→ WORK INSTRUCTION
The result should be an exact copy of every record, with no pictures kept.

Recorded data
⟨
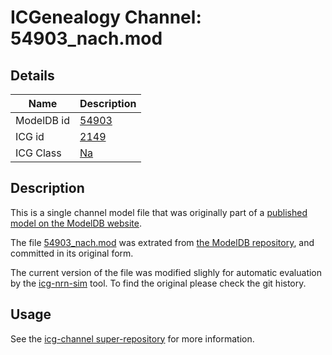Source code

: # ICGenealogy Channel: 54903\_nach.mod

## Details

Name | Description
---- | -----------
ModelDB id | [54903](http://senselab.med.yale.edu/ModelDB/ShowModel.cshtml?model=54903)
ICG id | [2149](http://icg.neurotheory.ox.ac.uk/channels/2/2149)
ICG Class | [Na](http://icg.neurotheory.ox.ac.uk/channels/2)

## Description

This is a single channel model file that was originally part of a [published model on the ModelDB website](http://senselab.med.yale.edu/ModelDB/ShowModel.cshtml?model=54903).


The file [54903\_nach.mod](54903_nach.mod) was extrated from [the ModelDB repository](http://senselab.med.yale.edu/ModelDB/ShowModel.cshtml?model=54903), and committed in its original form.

The current version of the file was modified slighly for automatic evaluation by the [icg-nrn-sim](https://github.com/icgenealogy/icg-nrn-sim) tool. To find the original please check the git history.


## Usage

See the [icg-channel super-repository](https://github.com/icgenealogy/icg-channels) for more information.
⟩
→ OUTPUT
Source code

: # ICGenealogy Channel: 54903\_nach.mod

## Details

Name | Description
---- | -----------
ModelDB id | [54903](http://senselab.med.yale.edu/ModelDB/ShowModel.cshtml?model=54903)
ICG id | [2149](http://icg.neurotheory.ox.ac.uk/channels/2/2149)
ICG Class | [Na](http://icg.neurotheory.ox.ac.uk/channels/2)

## Description

This is a single channel model file that was originally part of a [published model on the ModelDB website](http://senselab.med.yale.edu/ModelDB/ShowModel.cshtml?model=54903).


The file [54903\_nach.mod](54903_nach.mod) was extrated from [the ModelDB repository](http://senselab.med.yale.edu/ModelDB/ShowModel.cshtml?model=54903), and committed in its original form.

The current version of the file was modified slighly for automatic evaluation by the [icg-nrn-sim](https://github.com/icgenealogy/icg-nrn-sim) tool. To find the original please check the git history.


## Usage

See the [icg-channel super-repository](https://github.com/icgenealogy/icg-channels) for more information.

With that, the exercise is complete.